Islamization and Jihad Years

In theory, the new Pakistan became an Islamic theocracy. Article 2 of the much-mutilated 1973 constitution declares Islam as the official state religion. Another constitutional obligation is that all laws shall accord with the injunctions of the Qur’an and Sunnah, i.e. teachings of Prophet Mohammed. The state also pledges “to enable the Muslims of Pakistan, individually and collectively, to order their lives in accordance with the fundamental principles and basic concepts of Islam and to provide facilities whereby they may be enabled to understand the meaning of life according to the Holy Qur’an and Sunnah.”

It would not be surprising if religion were to unite the people and play a central role in Pakistan’s polity. After all, more than 96% of Pakistanis profess Islam to be their religion. But, surprisingly, religion hasn’t and doesn’t.

Peel off the rhetoric of Islam and the all-too-familiar pattern of power politics can be seen running through Pakistani history. In an attempt to dodge, fudge, and suppress the ethnic and linguistic diversity of the country, successive civil and military regimes have played up religion as a symbol of unity. None of them has been successful. In fact, the more the state relied on Islam as a political slogan, the sharper and more irreconcilable these divisions have become.

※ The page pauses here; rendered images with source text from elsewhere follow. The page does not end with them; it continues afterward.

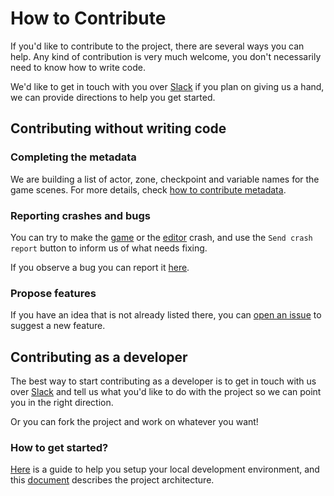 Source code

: # How to Contribute

If you'd like to contribute to the project, there are several ways you can help.
Any kind of contribution is very much welcome, you don't necessarily need to know how to write code.

We'd like to get in touch with you over [Slack](https://join.slack.com/t/lba2remake/shared_invite/zt-4497ew6p-NxlmHoAWtG6lXDG9lW0NMA) if you plan on giving us a hand, we can provide directions to help you get started.


## Contributing without writing code

### Completing the metadata

We are building a list of actor, zone, checkpoint and variable names for the game scenes.
For more details, check [how to contribute metadata](doc/how_to_metadata.md).

### Reporting crashes and bugs

You can try to make the [game](https://www.lba2remake.net/) or the [editor](https://www.lba2remake.net/#editor=true) crash, and use the `Send crash report` button to inform us of what needs fixing.

If you observe a bug you can report it [here](https://github.com/agrande/lba2remake/issues/new).

### Propose features

If you have an idea that is not already listed there, you can [open an issue](https://github.com/agrande/lba2remake/issues/new) to suggest a new feature.


## Contributing as a developer

The best way to start contributing as a developer is to get in touch with us over [Slack](https://join.slack.com/t/lba2remake/shared_invite/zt-4497ew6p-NxlmHoAWtG6lXDG9lW0NMA) and tell us what you'd like to do with the project so we can point you in the right direction.

Or you can fork the project and work on whatever you want!

### How to get started?

[Here](doc/getting_started.md) is a guide to help you setup your local development environment, and this [document](doc/architecture.md) describes the project architecture.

In the process the myth that Pakistan is a religiously homogenous Muslim country has also been shattered. Those who identify themselves as Muslims are more precisely either Shias or Sunni-Barelvis or Sunni-Deobandis, or Wahhabi or Ahle-Hadith or Maududi’s followers, or belong to one or the other of the many mutually exclusive sects and cults. (Even the constitution of Pakistan concedes that “[I]n the application…to the personal law of any Muslim sect, the expression ‘Qur’an and Sunnah’ shall mean the Qur’an and Sunnah as interpreted by that sect.) So problematic has been the task of interpreting “true” Islam that the constitution had to be amended to insert a clause to define who is a Muslim -- rather who is a non-Muslim. Similar sectarian disputes, which have marked efforts to Islamize education and laws, have often taken a violent turn.

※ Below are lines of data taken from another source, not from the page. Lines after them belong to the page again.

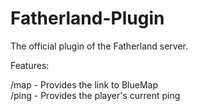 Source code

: # Fatherland-Plugin
The official plugin of the Fatherland server.

Features:

/map - Provides the link to BlueMap<br />
/ping - Provides the player's current ping
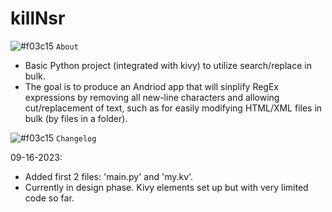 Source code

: # killNsr
![#f03c15](https://www.iconsdb.com/icons/download/color/f03c15/circle-16.png) `About`

- Basic Python project (integrated with kivy) to utilize search/replace in bulk.
- The goal is to produce an Andriod app that will sinplify RegEx expressions by removing all new-line characters and allowing cut/replacement of text, such as for easily modifying HTML/XML files in bulk (by files in a folder).

![#f03c15](https://www.iconsdb.com/icons/download/color/f03c15/circle-16.png) `Changelog`

09-16-2023:
- Added first 2 files: 'main.py' and 'my.kv'.
- Currently in design phase. Kivy elements set up but with very limited code so far. 
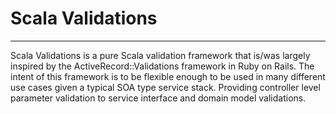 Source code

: # Scala Validations
----
Scala Validations is a pure Scala validation framework that is/was largely inspired by the ActiveRecord::Validations framework in Ruby on Rails.  The intent of this framework is to be flexible enough to be used in many different use cases given a typical SOA type service stack.  Providing controller level parameter validation to service interface and domain model validations. 
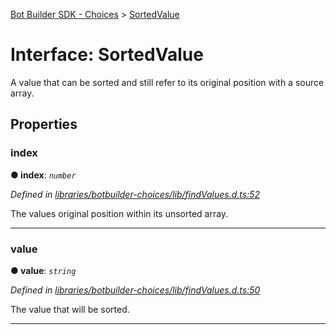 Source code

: [Bot Builder SDK - Choices](../README.md) > [SortedValue](../interfaces/botbuilder_choices.sortedvalue.md)



# Interface: SortedValue


A value that can be sorted and still refer to its original position with a source array.


## Properties
<a id="index"></a>

###  index

**●  index**:  *`number`* 

*Defined in [libraries/botbuilder-choices/lib/findValues.d.ts:52](https://github.com/Microsoft/botbuilder-js/blob/09ad751/libraries/botbuilder-choices/lib/findValues.d.ts#L52)*



The values original position within its unsorted array.




___

<a id="value"></a>

###  value

**●  value**:  *`string`* 

*Defined in [libraries/botbuilder-choices/lib/findValues.d.ts:50](https://github.com/Microsoft/botbuilder-js/blob/09ad751/libraries/botbuilder-choices/lib/findValues.d.ts#L50)*



The value that will be sorted.




___


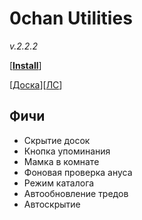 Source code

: # 0chan Utilities
*v.2.2.2*

[<b><a href="https://github.com/Juribiyan/0chan-utilities/raw/master/es5/0chan-utilities.user.js?v=2.2.2">Install</a></b>] 

[<a href="https://0chan.pl/userjs">Доска</a>][<a href="https://0chan.pl/0x88d27947">ЛС</a>]

## Фичи
* Скрытие досок
* Кнопка упоминания
* Мамка в комнате
* Фоновая проверка ануса
* Режим каталога
* Автообновление тредов
* Автоскрытие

The story of the Afghan jihad and Pakistan’s role in it is well known and has been told many times over. The jihad was complemented by General Zia’s consolidation of his military rule through Islamization at home. The Shia Iranian revolution galvanised the Sunni sentiments in Pakistan. The Zia government introduced new laws based on ultra-orthodox Sunni interpretations of Islam and formulated Islamic rules and regulations for every institution. It thus subjected all sectors of society -- from education to the media and from the cultural policies to official rules of business -- to an Islamic code of conduct. Sectarianism flourished. This growing army of extremists in Pakistan fought the anti-Soviet Afghan jihad alongside the Arabs and Afghans and then served the cause of jihads from India to Bosnia to Chechnya. The next generation of the same mujahideen groups is now the main protagonist in America’s war on terrorism.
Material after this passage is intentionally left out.